CONCURRENTLY lets reads continue during the refresh — zero downtime.

Real-World Results: E-Commerce Platform Optimisation

An e-commerce client came to us handling 50,000+ daily orders with page timeouts during flash sales. Our four-week audit and remediation:

ActionImpact
Rewrote 15 highest-cost queries−60% DB CPU usage
Added 8 strategic covering indexesAvg query time: 1200ms → 85ms
Removed 5 unused indexesWrite throughput +18%
Added Redis for product catalogueCache hit rate 94%
Partitioned orders table by monthFlash sale timeouts eliminated

The business outcome: a 24% increase in conversion rate—driven entirely by improved responsiveness. No new hardware was purchased.

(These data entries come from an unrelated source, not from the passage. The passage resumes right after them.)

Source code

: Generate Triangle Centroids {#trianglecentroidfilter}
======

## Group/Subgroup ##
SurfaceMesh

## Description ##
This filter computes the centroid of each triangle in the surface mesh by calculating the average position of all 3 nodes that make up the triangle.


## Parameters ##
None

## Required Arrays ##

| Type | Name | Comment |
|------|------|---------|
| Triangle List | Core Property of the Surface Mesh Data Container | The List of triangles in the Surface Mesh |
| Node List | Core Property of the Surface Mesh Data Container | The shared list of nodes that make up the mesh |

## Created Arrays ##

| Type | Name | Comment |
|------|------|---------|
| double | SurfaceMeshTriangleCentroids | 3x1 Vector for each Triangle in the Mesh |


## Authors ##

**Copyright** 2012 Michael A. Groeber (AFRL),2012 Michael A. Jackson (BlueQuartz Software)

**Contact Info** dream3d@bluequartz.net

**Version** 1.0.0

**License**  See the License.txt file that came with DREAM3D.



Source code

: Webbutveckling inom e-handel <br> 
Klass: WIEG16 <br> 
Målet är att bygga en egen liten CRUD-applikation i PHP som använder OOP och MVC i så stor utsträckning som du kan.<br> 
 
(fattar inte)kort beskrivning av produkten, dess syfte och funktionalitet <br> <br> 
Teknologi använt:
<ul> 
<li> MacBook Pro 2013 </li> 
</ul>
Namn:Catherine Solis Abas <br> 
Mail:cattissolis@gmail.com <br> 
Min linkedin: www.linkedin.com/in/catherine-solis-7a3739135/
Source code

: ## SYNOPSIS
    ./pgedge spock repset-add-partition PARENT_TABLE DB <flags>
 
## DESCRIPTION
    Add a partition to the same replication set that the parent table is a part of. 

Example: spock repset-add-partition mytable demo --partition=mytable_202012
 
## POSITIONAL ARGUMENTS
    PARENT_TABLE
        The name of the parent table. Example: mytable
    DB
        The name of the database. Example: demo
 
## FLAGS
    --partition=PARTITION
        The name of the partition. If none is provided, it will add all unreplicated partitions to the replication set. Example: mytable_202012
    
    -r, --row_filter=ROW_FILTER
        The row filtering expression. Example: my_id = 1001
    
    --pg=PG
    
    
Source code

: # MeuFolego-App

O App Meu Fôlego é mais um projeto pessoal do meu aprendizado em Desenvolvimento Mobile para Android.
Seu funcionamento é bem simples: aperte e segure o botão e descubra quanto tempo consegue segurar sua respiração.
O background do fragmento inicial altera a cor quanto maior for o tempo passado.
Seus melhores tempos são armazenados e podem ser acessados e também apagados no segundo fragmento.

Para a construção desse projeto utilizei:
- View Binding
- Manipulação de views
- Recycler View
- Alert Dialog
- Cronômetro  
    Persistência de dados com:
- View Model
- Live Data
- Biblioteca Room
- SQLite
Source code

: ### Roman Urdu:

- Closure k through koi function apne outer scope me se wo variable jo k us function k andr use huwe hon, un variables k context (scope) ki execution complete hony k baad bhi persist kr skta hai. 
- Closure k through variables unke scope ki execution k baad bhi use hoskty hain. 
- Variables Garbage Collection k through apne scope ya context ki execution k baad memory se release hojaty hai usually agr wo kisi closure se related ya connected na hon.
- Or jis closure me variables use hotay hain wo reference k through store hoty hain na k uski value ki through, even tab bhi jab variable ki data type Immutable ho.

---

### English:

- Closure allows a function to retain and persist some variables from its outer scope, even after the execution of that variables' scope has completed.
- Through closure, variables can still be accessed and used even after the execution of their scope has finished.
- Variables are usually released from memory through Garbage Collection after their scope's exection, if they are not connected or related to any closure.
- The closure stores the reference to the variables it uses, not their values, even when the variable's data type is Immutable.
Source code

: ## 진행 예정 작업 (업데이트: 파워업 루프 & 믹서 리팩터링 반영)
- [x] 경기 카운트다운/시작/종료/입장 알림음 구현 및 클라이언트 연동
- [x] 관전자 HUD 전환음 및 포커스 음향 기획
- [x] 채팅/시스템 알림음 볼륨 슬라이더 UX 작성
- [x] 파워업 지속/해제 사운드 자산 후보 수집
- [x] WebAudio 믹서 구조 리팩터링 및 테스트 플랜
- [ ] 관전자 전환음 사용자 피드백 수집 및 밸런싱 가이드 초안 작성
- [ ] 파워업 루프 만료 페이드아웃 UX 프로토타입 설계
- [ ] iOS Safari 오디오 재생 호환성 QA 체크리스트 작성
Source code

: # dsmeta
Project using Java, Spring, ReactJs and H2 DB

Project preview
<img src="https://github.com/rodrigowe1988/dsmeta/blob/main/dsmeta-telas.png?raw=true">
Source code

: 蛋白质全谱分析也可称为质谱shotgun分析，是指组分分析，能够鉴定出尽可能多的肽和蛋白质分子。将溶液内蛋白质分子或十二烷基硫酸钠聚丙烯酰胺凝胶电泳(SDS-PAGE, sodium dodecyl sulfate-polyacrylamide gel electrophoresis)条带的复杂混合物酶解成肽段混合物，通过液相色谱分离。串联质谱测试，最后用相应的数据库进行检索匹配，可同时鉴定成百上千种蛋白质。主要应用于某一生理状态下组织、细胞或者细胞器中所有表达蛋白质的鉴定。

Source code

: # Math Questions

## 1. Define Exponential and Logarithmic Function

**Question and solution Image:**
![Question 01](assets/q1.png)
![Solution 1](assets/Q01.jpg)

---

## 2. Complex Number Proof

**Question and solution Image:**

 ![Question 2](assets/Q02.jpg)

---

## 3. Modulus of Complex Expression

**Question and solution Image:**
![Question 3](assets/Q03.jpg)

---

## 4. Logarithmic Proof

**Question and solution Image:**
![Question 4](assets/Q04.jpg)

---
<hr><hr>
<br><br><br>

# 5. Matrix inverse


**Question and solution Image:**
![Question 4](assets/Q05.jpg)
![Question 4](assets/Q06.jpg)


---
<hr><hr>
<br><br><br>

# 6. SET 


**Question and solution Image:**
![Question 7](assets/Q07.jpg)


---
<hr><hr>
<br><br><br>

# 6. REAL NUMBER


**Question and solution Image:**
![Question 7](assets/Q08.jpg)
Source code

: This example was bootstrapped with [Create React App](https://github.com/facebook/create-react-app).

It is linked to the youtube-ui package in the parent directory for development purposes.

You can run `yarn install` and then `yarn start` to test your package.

Schema Design: Getting It Right Upstream

Optimising a poorly designed schema is fighting uphill. Principles that pay off long-term:

  • Normalise transactional tables — eliminating update anomalies is worth the occasional join
  • Denormalise for reporting — create dedicated summary tables or materialised views rather than forcing complex joins into every report query
  • Partition large tables — partition orders and events tables by date range so old data never slows current queries
  • Use appropriate data typesBIGINT for IDs that will exceed 2 billion, TIMESTAMPTZ for timestamps (always store UTC), NUMERIC(10,2) for money (never FLOAT)

Database performance is a product of schema design, query patterns, and infrastructure working together. Fix all three, and you'll handle 10× the traffic on the same hardware.